The main texts I've been using throughout the past couple of weeks are:
Gia-fu Feng and Jane English - Lao Tzu: Tao Teh Ching - A New Translation [WILWOOD HOUSE 1973]
D. C. Lau - Tao Te Ching [PENGUIN BOOKS 1963, 1969]
Robert G. Henricks - Lao Tzu: Te-Tao Ching [BALANTINE BOOKS 1989]
Richard John Lyn - Tao Te Ching: The Classic of the Way and Virtue [COLUMBIA UNIVERSITY PRESS 1999]
Man-jan Cheng - Lao-tzu: 'My Words are Very Easy to Understand' [NORTH ATLANTIC BOOKS 1981]
As we have seen, none of these can really stand alone, and the meaning in them, even for highly literate Chinese readers, is subtle, vast and difficult to grasp.
My own interpretation, whatever its worth, is based on the simple but verifiable fact that Taoism is - and has always been - very much a religion in the accepted sense of that term. It's present-day canon contains texts and practices covering pretty much the full gamut of Chinese thought and belief ranging from out and out shamanism through some of the most sublime flights of human philosophy, and even the 'humanism' and 'justice' that are generally thought of as the province of the Confucian school and its chief descendant, the teachings of Mencius are included in it.

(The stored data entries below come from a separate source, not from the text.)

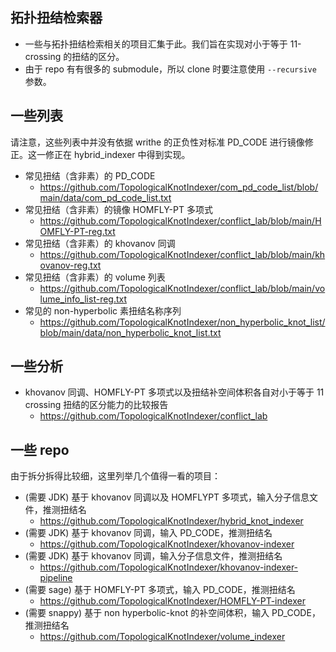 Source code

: ## 拓扑扭结检索器
- 一些与拓扑扭结检索相关的项目汇集于此。我们旨在实现对小于等于 11-crossing 的扭结的区分。
- 由于 repo 有有很多的 submodule，所以 clone 时要注意使用 `--recursive` 参数。

## 一些列表
请注意，这些列表中并没有依据 writhe 的正负性对标准 PD_CODE 进行镜像修正。这一修正在 hybrid_indexer 中得到实现。
- 常见扭结（含非素）的 PD_CODE
  - https://github.com/TopologicalKnotIndexer/com_pd_code_list/blob/main/data/com_pd_code_list.txt
- 常见扭结（含非素）的镜像 HOMFLY-PT 多项式
  - https://github.com/TopologicalKnotIndexer/conflict_lab/blob/main/HOMFLY-PT-reg.txt
- 常见扭结（含非素）的 khovanov 同调
  - https://github.com/TopologicalKnotIndexer/conflict_lab/blob/main/khovanov-reg.txt
- 常见扭结（含非素）的 volume 列表
  - https://github.com/TopologicalKnotIndexer/conflict_lab/blob/main/volume_info_list-reg.txt
- 常见的 non-hyperbolic 素扭结名称序列
  - https://github.com/TopologicalKnotIndexer/non_hyperbolic_knot_list/blob/main/data/non_hyperbolic_knot_list.txt

## 一些分析
- khovanov 同调、HOMFLY-PT 多项式以及扭结补空间体积各自对小于等于 11 crossing 扭结的区分能力的比较报告
   - https://github.com/TopologicalKnotIndexer/conflict_lab

## 一些 repo
由于拆分拆得比较细，这里列举几个值得一看的项目：
- (需要 JDK) 基于 khovanov 同调以及 HOMFLYPT 多项式，输入分子信息文件，推测扭结名
  - https://github.com/TopologicalKnotIndexer/hybrid_knot_indexer
- (需要 JDK) 基于 khovanov 同调，输入 PD_CODE，推测扭结名
  - https://github.com/TopologicalKnotIndexer/khovanov-indexer
- (需要 JDK) 基于 khovanov 同调，输入分子信息文件，推测扭结名
  - https://github.com/TopologicalKnotIndexer/khovanov-indexer-pipeline
- (需要 sage) 基于 HOMFLY-PT 多项式，输入 PD_CODE，推测扭结名
  - https://github.com/TopologicalKnotIndexer/HOMFLY-PT-indexer
- (需要 snappy) 基于 non hyperbolic-knot 的补空间体积，输入 PD_CODE，推测扭结名
  - https://github.com/TopologicalKnotIndexer/volume_indexer
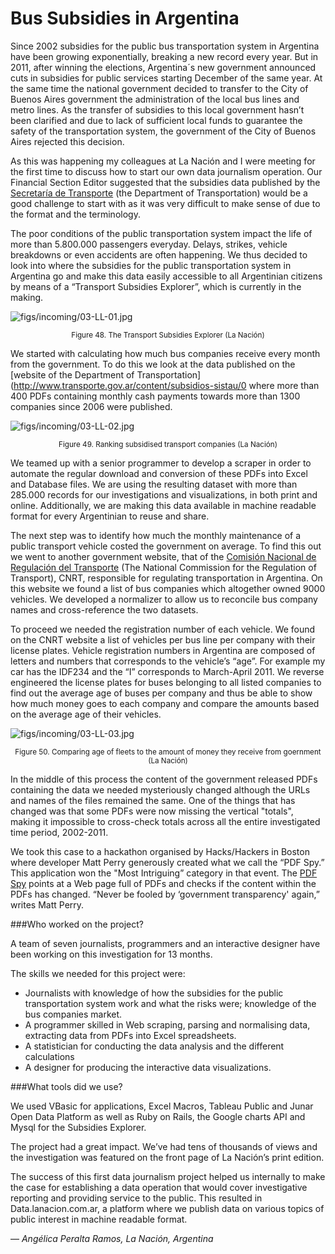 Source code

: # Bus Subsidies in Argentina

Since 2002 subsidies for the public bus transportation system in Argentina have been growing exponentially, breaking a new record every year. But in 2011, after winning the elections, Argentina´s new government announced cuts in subsidies for public services starting December of the same year. At the same time the national government decided to transfer to the City of Buenos Aires government the administration of the local bus lines and metro lines. As the transfer of subsidies to this local government hasn’t been clarified and due to lack of sufficient local funds to guarantee the safety of the transportation system, the government of the City of Buenos Aires rejected this decision.

As this was happening my colleagues at La Nación and I were meeting for the first time to discuss how to start our own data journalism operation. Our Financial Section Editor suggested that the subsidies data published by the [Secretaría de Transporte](http://www.transporte.gov.ar/) (the Department of Transportation) would be a good challenge to start with as it was very difficult to make sense of due to the format and the terminology.

The poor conditions of the public transportation system impact the life of more than 5.800.000 passengers everyday. Delays, strikes, vehicle breakdowns or even accidents are often happening. We thus decided to look into where the subsidies for the public transportation system in Argentina go and make this data easily accessible to all Argentinian citizens by means of a “Transport Subsidies Explorer”, which is currently in the making.

![figs/incoming/03-LL-01.jpg](http://datajournalismhandbook.org/1.0/en/figs/incoming/03-LL-01.jpg "Figure 48. The Transport Subsidies Explorer (La Nación)")

<center><small>Figure 48. The Transport Subsidies Explorer (La Nación)</small></center>

We started with calculating how much bus companies receive every month from the government. To do this we look at the data published on the [website of the Department of Transportation](http://www.transporte.gov.ar/content/subsidios-sistau/0 where more than 400 PDFs containing monthly cash payments towards more than 1300 companies since 2006 were published.

![figs/incoming/03-LL-02.jpg](http://datajournalismhandbook.org/1.0/en/figs/incoming/03-LL-02.jpg "Figure 49. Ranking subsidised transport companies (La Nación)")

<center><small>Figure 49. Ranking subsidised transport companies (La Nación)</small></center>

We teamed up with a senior programmer to develop a scraper in order to automate the regular download and conversion of these PDFs into Excel and Database files. We are using the resulting dataset with more than 285.000 records for our investigations and visualizations, in both print and online. Additionally, we are making this data available in machine readable format for every Argentinian to reuse and share.

The next step was to identify how much the monthly maintenance of a public transport vehicle costed the government on average. To find this out we went to another government website, that of the [Comisión Nacional de Regulación del Transporte](http://www.cnrt.gov.ar/index2.htm) (The National Commission for the Regulation of Transport), CNRT, responsible for regulating transportation in Argentina. On this website we found a list of bus companies which altogether owned 9000 vehicles. We developed a normalizer to allow us to reconcile bus company names and cross-reference the two datasets.

To proceed we needed the registration number of each vehicle. We found on the CNRT website a list of vehicles per bus line per company with their license plates. Vehicle registration numbers in Argentina are composed of letters and numbers that corresponds to the vehicle’s “age”. For example my car has the IDF234 and the “I” corresponds to March-April 2011. We reverse engineered the license plates for buses belonging to all listed companies to find out the average age of buses per company and thus be able to show how much money goes to each company and compare the amounts based on the average age of their vehicles.

![figs/incoming/03-LL-03.jpg](http://datajournalismhandbook.org/1.0/en/figs/incoming/03-LL-03.jpg "Figure 50. Comparing age of fleets to the amount of money they receive from government (La Nación)")

<center><small>Figure 50. Comparing age of fleets to the amount of money they receive from goernment (La Nación)</small></center>

In the middle of this process the content of the government released PDFs containing the data we needed mysteriously changed although the URLs and names of the files remained the same. One of the things that has changed was that some PDFs were now missing the vertical "totals", making it impossible to cross-check totals across all the entire investigated time period, 2002-2011.

We took this case to a hackathon organised by Hacks/Hackers in Boston where developer Matt Perry generously created what we call the “PDF Spy.” This application won the "Most Intriguing” category in that event. The [PDF Spy](http://gristlabs.com/2011/09/24/pdfspy/) points at a Web page full of PDFs and checks if the content within the PDFs has changed. “Never be fooled by ‘government transparency' again,” writes Matt Perry.

###Who worked on the project?

A team of seven journalists, programmers and an interactive designer have been working on this investigation for 13 months.

The skills we needed for this project were:

* Journalists with knowledge of how the subsidies for the public transportation system work and what the risks were; knowledge of the bus companies market.
* A programmer skilled in Web scraping, parsing and normalising data, extracting data from PDFs into Excel spreadsheets.
* A statistician for conducting the data analysis and the different calculations
* A designer for producing the interactive data visualizations.

###What tools did we use?

We used VBasic for applications, Excel Macros, Tableau Public and Junar Open Data Platform as well as Ruby on Rails, the Google charts API and Mysql for the Subsidies Explorer.

The project had a great impact. We’ve had tens of thousands of views and the investigation was featured on the front page of La Nación’s print edition.

The success of this first data journalism project helped us internally to make the case for establishing a data operation that would cover investigative reporting and providing service to the public. This resulted in Data.lanacion.com.ar, a platform where we publish data on various topics of public interest in machine readable format.

— *Angélica Peralta Ramos, La Nación, Argentina*
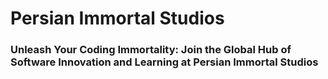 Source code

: # Persian Immortal Studios
### Unleash Your Coding Immortality: Join the Global Hub of Software Innovation and Learning at Persian Immortal Studios
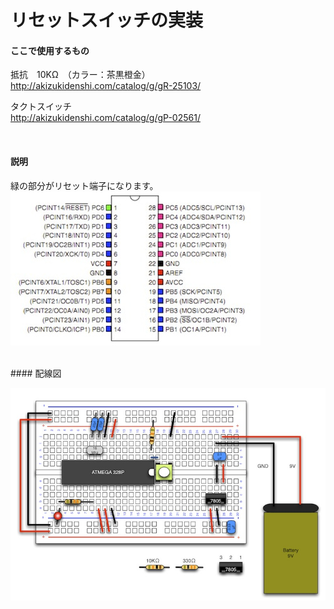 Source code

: # リセットスイッチの実装


#### ここで使用するもの


抵抗　10KΩ　（カラー：茶黒橙金）
<br>
http://akizukidenshi.com/catalog/g/gR-25103/

タクトスイッチ
<br>
http://akizukidenshi.com/catalog/g/gP-02561/

<br>

#### 説明


緑の部分がリセット端子になります。
<br>
![](circuit1-11.jpg)

<br>
#### 配線図

![](circuit1-12.jpg)

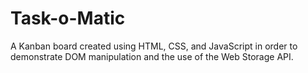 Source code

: # Task-o-Matic
A  Kanban board created using HTML, CSS, and JavaScript in order to demonstrate DOM manipulation and the use of the Web Storage API.
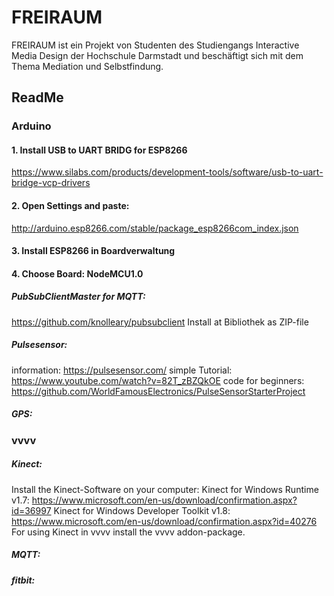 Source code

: # FREIRAUM
FREIRAUM ist ein Projekt von Studenten des Studiengangs Interactive Media Design der Hochschule Darmstadt
und beschäftigt sich mit dem Thema Mediation und Selbstfindung.


## ReadMe  
### Arduino

#### 1. Install USB to UART BRIDG for ESP8266
 https://www.silabs.com/products/development-tools/software/usb-to-uart-bridge-vcp-drivers
  
#### 2. Open Settings and paste:
  http://arduino.esp8266.com/stable/package_esp8266com_index.json

#### 3. Install ESP8266 in Boardverwaltung
#### 4. Choose Board: NodeMCU1.0
  
##### PubSubClientMaster for MQTT:
https://github.com/knolleary/pubsubclient
Install at Bibliothek as ZIP-file

##### Pulsesensor:
information: https://pulsesensor.com/
simple Tutorial: https://www.youtube.com/watch?v=82T_zBZQkOE
code for beginners: https://github.com/WorldFamousElectronics/PulseSensorStarterProject
 
##### GPS:
 
 
 
### vvvv 

##### Kinect: 
Install the Kinect-Software on your computer:
Kinect for Windows Runtime v1.7: https://www.microsoft.com/en-us/download/confirmation.aspx?id=36997
Kinect for Windows Developer Toolkit v1.8: https://www.microsoft.com/en-us/download/confirmation.aspx?id=40276
For using Kinect in vvvv install the vvvv addon-package.

##### MQTT:

##### fitbit:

Confucianists may look upon it askance, but much that is Chinese science, and certainly everything that is Chinese art, stems directly from it. It is, in fact, the very basis and root of Chinese thought - it's intuitive side, if you will, just as the humanist side is its facet of order and logic.
Many years ago I took up the use of two terms - 'eco'-logic and straight line logic - to try and describe the difference between these. Eco-logic follows nature... It watches and examines, feels and evaluates but is hesitant about coming to conclusions; straight line logic assumes that what it knows is reality and expects reality to fall in with its way of knowing. Eco-logic is careful; straight line logic builds what it imagines are empires but are actually only cloud cities. Eco-logic is caring and nurturing; straight line logic assumes things are solid and 'tough enough to take it'.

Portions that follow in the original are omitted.